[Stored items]
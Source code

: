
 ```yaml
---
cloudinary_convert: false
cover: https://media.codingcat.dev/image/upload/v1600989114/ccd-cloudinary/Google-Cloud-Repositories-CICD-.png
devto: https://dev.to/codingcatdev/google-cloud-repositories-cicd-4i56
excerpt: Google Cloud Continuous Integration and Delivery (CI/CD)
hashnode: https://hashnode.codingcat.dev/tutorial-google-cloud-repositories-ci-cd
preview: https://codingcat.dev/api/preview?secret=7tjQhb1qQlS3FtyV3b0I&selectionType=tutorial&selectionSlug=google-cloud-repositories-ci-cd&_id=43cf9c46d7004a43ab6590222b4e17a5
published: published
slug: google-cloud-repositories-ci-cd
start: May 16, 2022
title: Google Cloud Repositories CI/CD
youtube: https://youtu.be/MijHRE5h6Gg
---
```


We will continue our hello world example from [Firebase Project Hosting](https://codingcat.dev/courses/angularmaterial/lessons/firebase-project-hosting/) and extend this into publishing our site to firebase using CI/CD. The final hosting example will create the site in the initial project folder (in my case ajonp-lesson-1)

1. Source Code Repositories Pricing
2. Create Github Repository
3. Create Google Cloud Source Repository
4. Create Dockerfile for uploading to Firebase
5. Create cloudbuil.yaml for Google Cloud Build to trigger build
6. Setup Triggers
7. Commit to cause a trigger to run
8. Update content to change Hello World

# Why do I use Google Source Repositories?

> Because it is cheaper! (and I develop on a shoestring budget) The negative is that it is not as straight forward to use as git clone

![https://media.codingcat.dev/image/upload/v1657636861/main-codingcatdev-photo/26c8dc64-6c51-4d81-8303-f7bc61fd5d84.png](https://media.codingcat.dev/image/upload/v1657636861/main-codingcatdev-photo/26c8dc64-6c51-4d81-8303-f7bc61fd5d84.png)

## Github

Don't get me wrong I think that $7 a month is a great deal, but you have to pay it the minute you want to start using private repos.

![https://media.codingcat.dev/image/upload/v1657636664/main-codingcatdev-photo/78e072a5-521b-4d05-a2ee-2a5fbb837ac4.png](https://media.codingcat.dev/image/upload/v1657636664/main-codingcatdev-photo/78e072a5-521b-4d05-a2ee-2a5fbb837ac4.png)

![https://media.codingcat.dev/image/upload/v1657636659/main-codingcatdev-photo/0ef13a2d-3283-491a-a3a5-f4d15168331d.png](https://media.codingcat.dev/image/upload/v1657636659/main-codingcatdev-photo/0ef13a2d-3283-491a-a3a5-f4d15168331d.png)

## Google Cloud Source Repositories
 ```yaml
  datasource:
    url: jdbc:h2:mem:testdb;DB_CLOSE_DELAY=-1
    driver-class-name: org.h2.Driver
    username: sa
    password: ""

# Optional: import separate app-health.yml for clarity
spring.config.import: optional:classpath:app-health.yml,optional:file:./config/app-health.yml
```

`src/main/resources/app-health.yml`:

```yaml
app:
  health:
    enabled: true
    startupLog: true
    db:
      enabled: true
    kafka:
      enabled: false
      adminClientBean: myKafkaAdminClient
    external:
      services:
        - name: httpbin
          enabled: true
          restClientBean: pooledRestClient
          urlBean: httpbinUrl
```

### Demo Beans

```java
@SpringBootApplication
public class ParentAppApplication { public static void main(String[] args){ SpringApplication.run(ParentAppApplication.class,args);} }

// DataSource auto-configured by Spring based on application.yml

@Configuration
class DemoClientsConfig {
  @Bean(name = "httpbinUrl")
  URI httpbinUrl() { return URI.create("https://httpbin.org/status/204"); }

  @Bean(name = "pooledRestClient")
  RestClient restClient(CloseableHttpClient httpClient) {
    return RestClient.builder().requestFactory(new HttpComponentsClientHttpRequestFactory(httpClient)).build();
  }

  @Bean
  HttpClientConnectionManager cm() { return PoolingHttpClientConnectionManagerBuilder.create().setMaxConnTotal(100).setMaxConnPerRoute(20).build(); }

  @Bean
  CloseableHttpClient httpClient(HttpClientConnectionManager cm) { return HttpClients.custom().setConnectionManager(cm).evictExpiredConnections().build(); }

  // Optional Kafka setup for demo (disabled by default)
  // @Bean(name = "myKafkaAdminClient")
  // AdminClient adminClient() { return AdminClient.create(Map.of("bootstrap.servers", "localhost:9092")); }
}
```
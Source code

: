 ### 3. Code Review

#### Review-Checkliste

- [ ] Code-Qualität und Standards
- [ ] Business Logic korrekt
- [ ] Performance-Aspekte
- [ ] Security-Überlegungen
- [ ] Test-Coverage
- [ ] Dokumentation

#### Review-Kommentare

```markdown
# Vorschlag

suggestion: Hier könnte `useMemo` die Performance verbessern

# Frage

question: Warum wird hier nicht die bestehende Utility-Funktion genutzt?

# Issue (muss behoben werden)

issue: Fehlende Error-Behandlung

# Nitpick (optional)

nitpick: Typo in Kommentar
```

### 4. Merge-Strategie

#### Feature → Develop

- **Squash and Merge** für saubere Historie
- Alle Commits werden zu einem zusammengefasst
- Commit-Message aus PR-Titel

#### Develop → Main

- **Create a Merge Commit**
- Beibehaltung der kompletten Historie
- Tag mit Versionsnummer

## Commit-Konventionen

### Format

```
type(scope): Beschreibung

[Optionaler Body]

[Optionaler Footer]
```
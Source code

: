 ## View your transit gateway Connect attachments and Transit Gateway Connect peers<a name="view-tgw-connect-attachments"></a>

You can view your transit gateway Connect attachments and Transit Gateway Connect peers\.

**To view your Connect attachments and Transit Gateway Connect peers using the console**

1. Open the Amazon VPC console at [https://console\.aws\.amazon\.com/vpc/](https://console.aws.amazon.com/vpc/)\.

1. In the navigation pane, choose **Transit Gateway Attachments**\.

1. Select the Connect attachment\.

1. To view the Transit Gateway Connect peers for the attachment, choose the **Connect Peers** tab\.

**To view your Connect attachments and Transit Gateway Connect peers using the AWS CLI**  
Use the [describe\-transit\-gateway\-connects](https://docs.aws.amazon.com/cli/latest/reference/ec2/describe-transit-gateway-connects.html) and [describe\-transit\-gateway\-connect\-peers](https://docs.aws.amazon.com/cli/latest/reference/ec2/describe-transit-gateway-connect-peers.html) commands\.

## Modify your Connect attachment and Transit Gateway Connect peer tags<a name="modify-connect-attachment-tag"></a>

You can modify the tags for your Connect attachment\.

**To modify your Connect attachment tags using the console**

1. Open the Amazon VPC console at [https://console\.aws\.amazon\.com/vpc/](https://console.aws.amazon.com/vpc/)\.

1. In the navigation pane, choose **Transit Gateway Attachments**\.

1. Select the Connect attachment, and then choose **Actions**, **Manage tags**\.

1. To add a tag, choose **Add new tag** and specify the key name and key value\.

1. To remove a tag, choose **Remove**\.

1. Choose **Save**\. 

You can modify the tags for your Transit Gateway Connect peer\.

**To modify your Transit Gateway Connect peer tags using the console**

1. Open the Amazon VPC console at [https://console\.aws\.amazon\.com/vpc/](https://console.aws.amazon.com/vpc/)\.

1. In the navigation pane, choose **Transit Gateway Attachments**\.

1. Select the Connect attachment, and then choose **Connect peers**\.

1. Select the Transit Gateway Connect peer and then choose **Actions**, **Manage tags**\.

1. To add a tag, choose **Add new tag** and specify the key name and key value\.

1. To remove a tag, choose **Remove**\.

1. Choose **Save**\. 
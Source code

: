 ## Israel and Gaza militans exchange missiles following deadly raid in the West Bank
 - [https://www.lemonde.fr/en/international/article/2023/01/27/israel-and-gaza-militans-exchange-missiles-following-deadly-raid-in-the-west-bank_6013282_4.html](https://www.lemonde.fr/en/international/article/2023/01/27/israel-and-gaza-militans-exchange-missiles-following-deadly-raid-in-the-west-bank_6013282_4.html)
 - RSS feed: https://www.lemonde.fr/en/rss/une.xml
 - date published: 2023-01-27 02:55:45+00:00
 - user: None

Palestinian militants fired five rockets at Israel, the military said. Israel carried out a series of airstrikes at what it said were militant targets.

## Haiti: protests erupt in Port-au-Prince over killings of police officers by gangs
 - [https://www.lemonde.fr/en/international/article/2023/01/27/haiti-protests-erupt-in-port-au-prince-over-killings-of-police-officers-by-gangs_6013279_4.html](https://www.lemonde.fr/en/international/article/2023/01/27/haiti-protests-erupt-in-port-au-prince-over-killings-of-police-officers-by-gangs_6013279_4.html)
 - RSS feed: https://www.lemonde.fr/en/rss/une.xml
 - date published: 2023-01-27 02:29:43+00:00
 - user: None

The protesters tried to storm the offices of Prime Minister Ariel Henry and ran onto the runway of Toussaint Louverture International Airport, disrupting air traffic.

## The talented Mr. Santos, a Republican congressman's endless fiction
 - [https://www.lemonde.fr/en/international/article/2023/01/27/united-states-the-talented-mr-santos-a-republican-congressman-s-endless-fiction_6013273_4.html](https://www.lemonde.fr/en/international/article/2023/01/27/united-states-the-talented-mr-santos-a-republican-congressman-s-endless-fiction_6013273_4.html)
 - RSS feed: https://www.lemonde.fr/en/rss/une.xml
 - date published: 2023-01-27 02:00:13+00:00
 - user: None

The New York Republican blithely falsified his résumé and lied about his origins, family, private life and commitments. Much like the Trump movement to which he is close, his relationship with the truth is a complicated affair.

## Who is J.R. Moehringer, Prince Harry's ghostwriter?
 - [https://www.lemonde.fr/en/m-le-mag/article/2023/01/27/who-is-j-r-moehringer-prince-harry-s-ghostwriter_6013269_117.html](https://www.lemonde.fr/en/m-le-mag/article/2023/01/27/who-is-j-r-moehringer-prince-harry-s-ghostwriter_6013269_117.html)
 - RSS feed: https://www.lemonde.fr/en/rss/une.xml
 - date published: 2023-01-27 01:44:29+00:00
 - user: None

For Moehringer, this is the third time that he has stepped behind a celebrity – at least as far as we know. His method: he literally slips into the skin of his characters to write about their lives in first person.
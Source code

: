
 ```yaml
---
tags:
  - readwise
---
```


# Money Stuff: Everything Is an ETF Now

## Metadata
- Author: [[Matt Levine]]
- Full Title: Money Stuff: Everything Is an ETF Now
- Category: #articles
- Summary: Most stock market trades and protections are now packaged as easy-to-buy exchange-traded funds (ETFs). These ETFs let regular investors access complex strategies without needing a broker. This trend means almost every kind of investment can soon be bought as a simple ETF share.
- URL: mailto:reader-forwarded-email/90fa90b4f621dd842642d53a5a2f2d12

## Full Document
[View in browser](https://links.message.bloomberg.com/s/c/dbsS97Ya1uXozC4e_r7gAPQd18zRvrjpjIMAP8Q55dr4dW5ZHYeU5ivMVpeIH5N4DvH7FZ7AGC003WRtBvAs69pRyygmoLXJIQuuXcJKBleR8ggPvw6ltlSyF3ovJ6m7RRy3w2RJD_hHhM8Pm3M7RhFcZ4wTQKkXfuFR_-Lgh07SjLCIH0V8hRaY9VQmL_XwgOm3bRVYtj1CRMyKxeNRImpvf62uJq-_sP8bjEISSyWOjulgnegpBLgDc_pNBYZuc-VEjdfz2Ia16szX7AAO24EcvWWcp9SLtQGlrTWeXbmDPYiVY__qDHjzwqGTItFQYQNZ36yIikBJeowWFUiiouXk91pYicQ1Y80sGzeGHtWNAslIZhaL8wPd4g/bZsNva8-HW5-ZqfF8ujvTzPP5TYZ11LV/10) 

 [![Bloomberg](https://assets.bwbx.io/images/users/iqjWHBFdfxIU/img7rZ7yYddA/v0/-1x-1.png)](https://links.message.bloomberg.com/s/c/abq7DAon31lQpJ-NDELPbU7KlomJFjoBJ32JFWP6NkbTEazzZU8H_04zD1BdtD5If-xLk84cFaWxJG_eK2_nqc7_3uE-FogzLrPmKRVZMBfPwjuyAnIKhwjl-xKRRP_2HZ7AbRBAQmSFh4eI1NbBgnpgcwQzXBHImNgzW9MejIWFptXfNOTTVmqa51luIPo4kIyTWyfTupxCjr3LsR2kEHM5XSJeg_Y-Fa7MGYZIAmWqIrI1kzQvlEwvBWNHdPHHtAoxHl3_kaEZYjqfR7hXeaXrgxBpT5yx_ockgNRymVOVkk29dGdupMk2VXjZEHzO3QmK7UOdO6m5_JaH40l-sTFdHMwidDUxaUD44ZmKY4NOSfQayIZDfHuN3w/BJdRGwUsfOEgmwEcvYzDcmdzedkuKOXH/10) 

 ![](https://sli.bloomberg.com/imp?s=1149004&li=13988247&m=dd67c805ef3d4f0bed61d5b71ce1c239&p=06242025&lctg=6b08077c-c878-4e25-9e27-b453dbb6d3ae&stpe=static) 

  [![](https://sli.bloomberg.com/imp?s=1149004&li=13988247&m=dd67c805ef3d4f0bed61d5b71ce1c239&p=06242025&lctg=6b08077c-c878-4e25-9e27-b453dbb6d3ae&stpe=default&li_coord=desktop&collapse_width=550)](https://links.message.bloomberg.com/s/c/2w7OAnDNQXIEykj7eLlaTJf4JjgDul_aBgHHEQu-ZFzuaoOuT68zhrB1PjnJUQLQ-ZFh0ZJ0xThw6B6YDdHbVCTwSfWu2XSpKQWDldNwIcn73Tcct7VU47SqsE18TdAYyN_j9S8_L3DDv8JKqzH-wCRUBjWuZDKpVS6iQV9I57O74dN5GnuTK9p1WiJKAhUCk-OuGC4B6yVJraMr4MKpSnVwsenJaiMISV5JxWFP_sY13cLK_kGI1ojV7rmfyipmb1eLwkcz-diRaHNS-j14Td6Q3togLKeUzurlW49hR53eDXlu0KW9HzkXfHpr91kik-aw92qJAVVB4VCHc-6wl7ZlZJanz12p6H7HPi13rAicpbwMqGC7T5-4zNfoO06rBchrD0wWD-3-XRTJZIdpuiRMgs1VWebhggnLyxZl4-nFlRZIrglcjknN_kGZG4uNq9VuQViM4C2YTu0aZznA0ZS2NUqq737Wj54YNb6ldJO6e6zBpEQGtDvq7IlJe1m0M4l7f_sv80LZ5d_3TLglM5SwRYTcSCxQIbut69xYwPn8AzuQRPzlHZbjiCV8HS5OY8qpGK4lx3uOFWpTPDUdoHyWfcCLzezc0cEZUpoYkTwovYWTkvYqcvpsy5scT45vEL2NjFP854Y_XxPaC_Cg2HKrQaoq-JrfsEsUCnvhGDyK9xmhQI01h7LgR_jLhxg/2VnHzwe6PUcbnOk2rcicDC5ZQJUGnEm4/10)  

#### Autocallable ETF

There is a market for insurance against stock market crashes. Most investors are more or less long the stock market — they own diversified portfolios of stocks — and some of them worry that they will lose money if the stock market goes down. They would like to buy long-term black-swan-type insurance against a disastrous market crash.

* TASK DETAILS *
Go through the entries and return each line where the word "true" appears.

* EXERCISE OUTPUT *
    enabled: true
    startupLog: true
      enabled: true
          enabled: true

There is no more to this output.